“Anche questa è fatta” mi dissi con un certo sollievo.
Avevo appena finito di mettere in ordine le carte da consegnare al commercialista per quel rito sacrificale che risponde al nome di Dichiarazione dei Redditi. Ero stanco. “Ho proprio bisogno di una bella dormita”, pensai stiracchiandomi con gli occhi chiusi, per assaporare la dolcezza del buio.
La sensazione di sollievo fu però breve, disturbata da quel verso indefinibile che emetteva il campanello della porta d’ingresso. Non aspettavo nessuno e la cosa mi incuriosì. Aprii la porta e mi trovai di fronte una sconosciuta che conoscevo. Sì, fu proprio questa la sensazione che provai. Quella giovane ragazza, trent’anni, non di più, corpo minuto e un caschetto di capelli neri che ricordava la Valentina di Crepax, aveva un non so che di familiare anche se ero certo di non averla mai incontrata. Mi ricordava la protagonista senza nome del mio primo romanzo ma ero più che certo di non aver mai avuto a che fare con lei.
Pensai che non volesse vendermi un’enciclopedia o sottopormi a un sondaggio oppure chiedermi una sottoscrizione perché non aveva nulla fra le mani. Indossava solo quello sguardo che sprizzava scintille e conferiva al suo volto un’espressione alterata, di risentimento, quasi di arrabbiatura.
«Posso fare qualcosa per lei?» chiesi inarcando appena le sopracciglia.
«Sono qui per questo!» rispose. Con risentimento, appunto.
«Vuole entrare?».
Avanzò decisa, dandomi appena il tempo di scostarmi.
«Mi dica» la incoraggiai.
«Vorrei sapere perché, soltanto questo».
«Non capisco…».
«Nemmeno io. Ma credo di avere il diritto di usare un’espressione del genere, io».
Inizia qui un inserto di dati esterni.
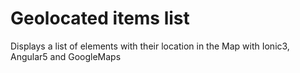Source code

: # Geolocated items list
Displays a list of elements with their location in the Map with Ionic3, Angular5 and GoogleMaps
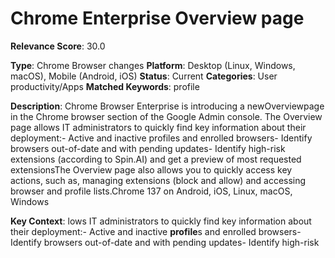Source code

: # Chrome Enterprise Overview page

**Relevance Score**: 30.0

**Type**: Chrome Browser changes
**Platform**: Desktop (Linux, Windows, macOS), Mobile (Android, iOS)
**Status**: Current
**Categories**: User productivity/Apps
**Matched Keywords**: profile

**Description**:
Chrome Browser Enterprise is introducing a newOverviewpage in the Chrome browser section of the Google Admin console. The Overview page allows IT administrators to quickly find key information about their deployment:- Active and inactive profiles and enrolled browsers- Identify browsers out-of-date and with pending updates- Identify high-risk extensions (according to Spin.AI) and get a preview of most requested extensionsThe Overview page also allows you to quickly access key actions, such as, managing extensions (block and allow) and accessing browser and profile lists.Chrome 137 on Android, iOS, Linux, macOS, Windows

**Key Context**: lows IT administrators to quickly find key information about their deployment:- Active and inactive **profile**s and enrolled browsers- Identify browsers out-of-date and with pending updates- Identify high-risk
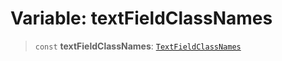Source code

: # Variable: textFieldClassNames

> `const` **textFieldClassNames**: [`TextFieldClassNames`](../type-aliases/TextFieldClassNames.md)
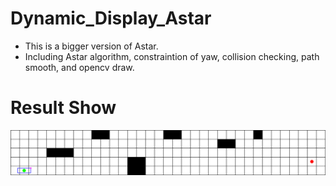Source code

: # Dynamic_Display_Astar

* This is a bigger version of Astar.
* Including Astar algorithm, constraintion of yaw, collision checking, path smooth, and opencv draw.

# Result Show
![show](dynamic.gif)
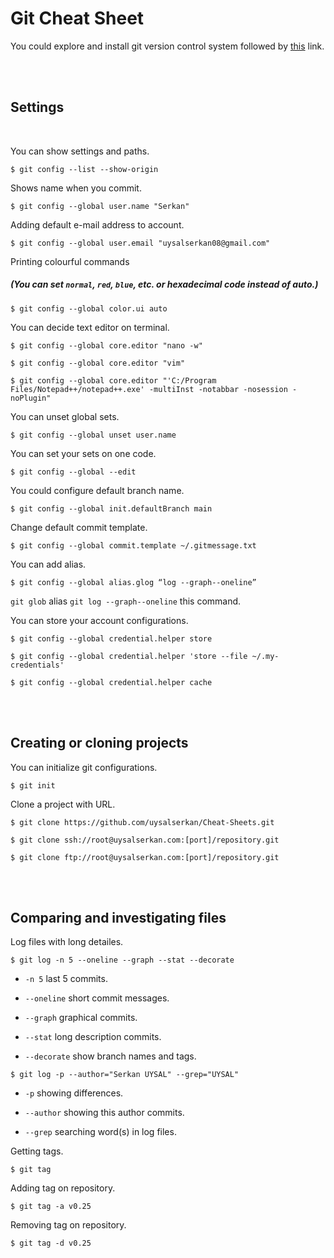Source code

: # Git Cheat Sheet

You could explore and install git version control system followed by [this][git-sitesi] link.

</br></br>

## Settings

</br>

You can show settings and paths.

`$ git config --list --show-origin`

Shows name when you commit.

`$ git config --global user.name "Serkan"`

Adding default e-mail address to account.

`$ git config --global user.email "uysalserkan08@gmail.com"`

Printing colourful commands
##### (You can set `normal`, `red`, `blue`, etc. or hexadecimal code instead of auto.)

`$ git config --global color.ui auto`

You can decide text editor on terminal.

`$ git config --global core.editor "nano -w"`

`$ git config --global core.editor "vim"`

`$ git config --global core.editor "'C:/Program Files/Notepad++/notepad++.exe' -multiInst -notabbar -nosession -noPlugin"`

You can unset global sets.

`$ git config --global unset user.name`

You can set your sets on one code.

`$ git config --global --edit`

You could configure default branch name.

`$ git config --global init.defaultBranch main`

Change default commit template.

`$ git config --global commit.template ~/.gitmessage.txt`

You can add alias.

`$ git config --global alias.glog “log --graph--oneline”`

`git glob` alias `git log --graph--oneline` this command.

You can store your account configurations.

`$ git config --global credential.helper store`

`$ git config --global credential.helper 'store --file ~/.my-credentials'`

`$ git config --global credential.helper cache`

</br></br>

## Creating or cloning projects

You can initialize git configurations.

`$ git init`

Clone a project with URL.

`$ git clone https://github.com/uysalserkan/Cheat-Sheets.git`

`$ git clone ssh://root@uysalserkan.com:[port]/repository.git`

`$ git clone ftp://root@uysalserkan.com:[port]/repository.git`

</br></br>

## Comparing and investigating files

Log files with long detailes.

`$ git log -n 5 --oneline --graph --stat --decorate`

  * `-n 5` last 5 commits.

  * `--oneline` short commit messages.

  * `--graph` graphical commits.
  
  * `--stat` long description commits.
  
  * `--decorate` show branch names and tags.

`$ git log -p --author="Serkan UYSAL" --grep="UYSAL" `

  * `-p` showing differences.
  
  * `--author` showing this author commits.
  
  * `--grep` searching word(s) in log files.
  
Getting tags.

`$ git tag`

Adding tag on repository.

`$ git tag -a v0.25`

Removing tag on repository.

`$ git tag -d v0.25`

[git-sitesi]: https://git-scm.com/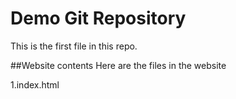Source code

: # Demo Git Repository

This is the first file in this repo.

##Website contents
Here are the files in the website

1.index.html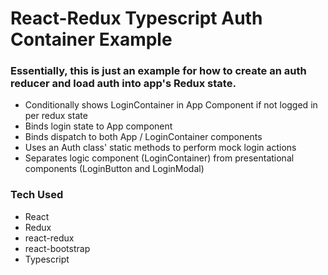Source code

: # React-Redux Typescript Auth Container Example

### Essentially, this is just an example for how to create an auth reducer and load auth into app's Redux state.
- Conditionally shows LoginContainer in App Component if not logged in per redux state
- Binds login state to App component
- Binds dispatch to both App / LoginContainer components
- Uses an Auth class' static methods to perform mock login actions
- Separates logic component (LoginContainer) from presentational components (LoginButton and LoginModal)

### Tech Used
- React
- Redux
- react-redux
- react-bootstrap
- Typescript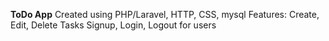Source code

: <strong>ToDo App</strong>
Created using PHP/Laravel, HTTP, CSS, mysql
Features: 
Create, Edit, Delete Tasks
Signup, Login, Logout for users
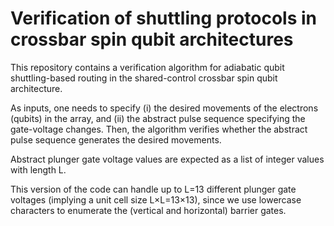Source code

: # Verification of shuttling protocols in crossbar spin qubit architectures
This repository contains a verification algorithm for adiabatic qubit shuttling-based routing in the shared-control crossbar spin qubit architecture. 

As inputs, one needs to specify (i) the desired movements of the electrons (qubits) in the array, and (ii) the abstract pulse sequence specifying the gate-voltage changes. Then, the algorithm verifies whether the abstract pulse sequence generates the desired movements.

Abstract plunger gate voltage values are expected as a list of integer values with length L.

This version of the code can handle up to L=13 different plunger gate voltages (implying a unit cell size L×L=13×13), since we use lowercase characters to enumerate the (vertical and horizontal) barrier gates.
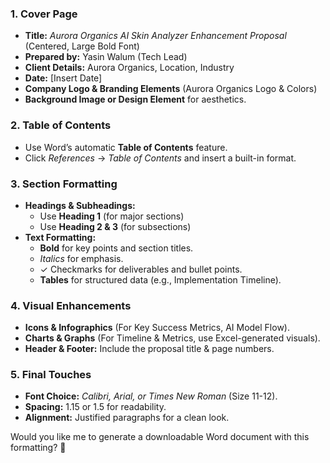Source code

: ### **1. Cover Page**

- **Title:** _Aurora Organics AI Skin Analyzer Enhancement Proposal_ (Centered, Large Bold Font)
- **Prepared by:** Yasin Walum (Tech Lead)
- **Client Details:** Aurora Organics, Location, Industry
- **Date:** [Insert Date]
- **Company Logo & Branding Elements** (Aurora Organics Logo & Colors)
- **Background Image or Design Element** for aesthetics.

### **2. Table of Contents**

- Use Word’s automatic **Table of Contents** feature.
- Click _References_ → _Table of Contents_ and insert a built-in format.

### **3. Section Formatting**

- **Headings & Subheadings:**
  - Use **Heading 1** (for major sections)
  - Use **Heading 2 & 3** (for subsections)
- **Text Formatting:**
  - **Bold** for key points and section titles.
  - _Italics_ for emphasis.
  - ✓ Checkmarks for deliverables and bullet points.
  - **Tables** for structured data (e.g., Implementation Timeline).

### **4. Visual Enhancements**

- **Icons & Infographics** (For Key Success Metrics, AI Model Flow).
- **Charts & Graphs** (For Timeline & Metrics, use Excel-generated visuals).
- **Header & Footer:** Include the proposal title & page numbers.

### **5. Final Touches**

- **Font Choice:** _Calibri, Arial, or Times New Roman_ (Size 11-12).
- **Spacing:** 1.15 or 1.5 for readability.
- **Alignment:** Justified paragraphs for a clean look.

Would you like me to generate a downloadable Word document with this formatting? 🚀
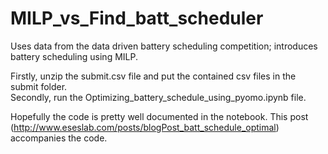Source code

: # MILP_vs_Find_batt_scheduler
Uses data from the data driven battery scheduling competition; introduces battery scheduling using MILP.

Firstly, unzip the submit.csv file and put the contained csv files in the submit folder. <br>
Secondly, run the Optimizing_battery_schedule_using_pyomo.ipynb file.

Hopefully the code is pretty well documented in the notebook. This post (http://www.eseslab.com/posts/blogPost_batt_schedule_optimal) accompanies the code.
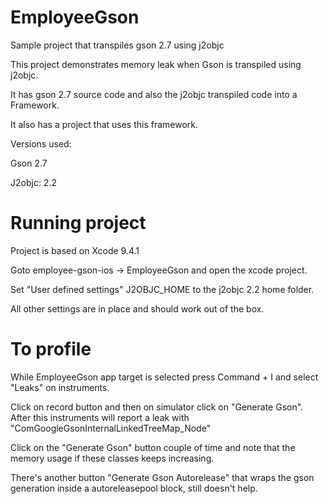 # EmployeeGson
Sample project that transpiles gson 2.7 using j2objc

This project demonstrates memory leak when Gson is transpiled using j2objc. 

It has gson 2.7 source code and also the j2objc transpiled code into a Framework. 

It also has a project that uses this framework. 

Versions used:

Gson 2.7

J2objc: 2.2

# Running project

Project is based on Xcode 9.4.1 

Goto employee-gson-ios -> EmployeeGson and open the xcode project. 

Set "User defined settings" J2OBJC_HOME to the j2objc 2.2 home folder. 

All other settings are in place and should work out of the box. 

# To profile

While EmployeeGson app target is selected press Command + I and select "Leaks" on instruments. 

Click on record button and then on simulator click on "Generate Gson". After this instruments will report a leak with "ComGoogleGsonInternalLinkedTreeMap_Node"

Click on the "Generate Gson" button couple of time and note that the memory usage if these classes keeps increasing. 

There's another button "Generate Gson Autorelease" that wraps the gson generation inside a autoreleasepool block, still doesn't help.


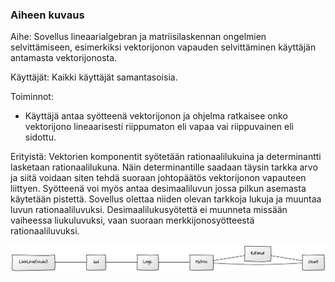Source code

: ### Aiheen kuvaus
Aihe: Sovellus lineaarialgebran ja matriisilaskennan ongelmien selvittämiseen, esimerkiksi vektorijonon vapauden selvittäminen käyttäjän antamasta vektorijonosta.

Käyttäjät:
Kaikki käyttäjät samantasoisia.

Toiminnot:
* Käyttäjä antaa syötteenä vektorijonon ja ohjelma ratkaisee onko vektorijono lineaarisesti riippumaton eli vapaa vai riippuvainen eli sidottu.

Erityistä:
Vektorien komponentit syötetään rationaalilukuina ja determinantti lasketaan rationaalilukuna. Näin determinantille saadaan täysin tarkka arvo ja siitä voidaan siten tehdä suoraan johtopäätös vektorijonon vapauteen liittyen.
Syötteenä voi myös antaa desimaaliluvun jossa pilkun asemasta käytetään pistettä. Sovellus olettaa niiden olevan tarkkoja lukuja ja muuntaa luvun rationaaliluvuksi. Desimaalilukusyötettä ei muunneta missään vaiheessa liukuluvuksi, vaan suoraan merkkijonosyötteestä rationaaliluvuksi.

![Luokkakaavio](classdiagram.png)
Calcò volutamente la voce su quell’io.
Cominciavo ad averne abbastanza. Avevo la sensazione che la mia semplice esistenza la irritasse. Mi sentivo in un certo senso responsabile di quell’irritazione anche se il buon senso mi spingeva a vederne l’inconsistenza logica.
«Cosa l’angustia?».
«Essere scritta e descritta senza esistere!».
Cosa voleva dire? Non capivo.
«Cerco di spiegarmi…la situazione, di farmi venire qualche idea. Ma le confesso che non mi viene niente in testa» dissi.
«Le idee non vengono dalla testa, ma dal cuore».
«Chi lo dice?».
«Lei lo dice!» urlò. «Lo fa dire a Evritt da sua madre» precisò abbassando il tono.
Evritt era il nome di un altro dei personaggi del mio romanzo. Un nome inusuale, non poteva che riferirsi a lei.
«Per idee la mamma intendeva i sentimenti. Voleva spiegare a Evritt…».
«Eh, già, Evritt, Giséle, Stefano, Desy, Niccolò, Dada…che bei nomi hanno I suoi personaggi».
Il mio pensiero corse ancora una volta alla protagonista.
«Perché è qui? Cosa vuole da me?».
«Lei è un despota! Non posso dimenticare l’esistenza di chi mi nega l’esistenza!».
Ora le rispondo per le rime, pensai chiudendo per un istante gli occhi lasciandomi abbracciare dal buio. La risposta mi fu bloccata in gola da un altro suono, non gracchiante come quello precedente, era più soffice, come quello della sveglia del mio cellulare. Era già ora di alzarsi.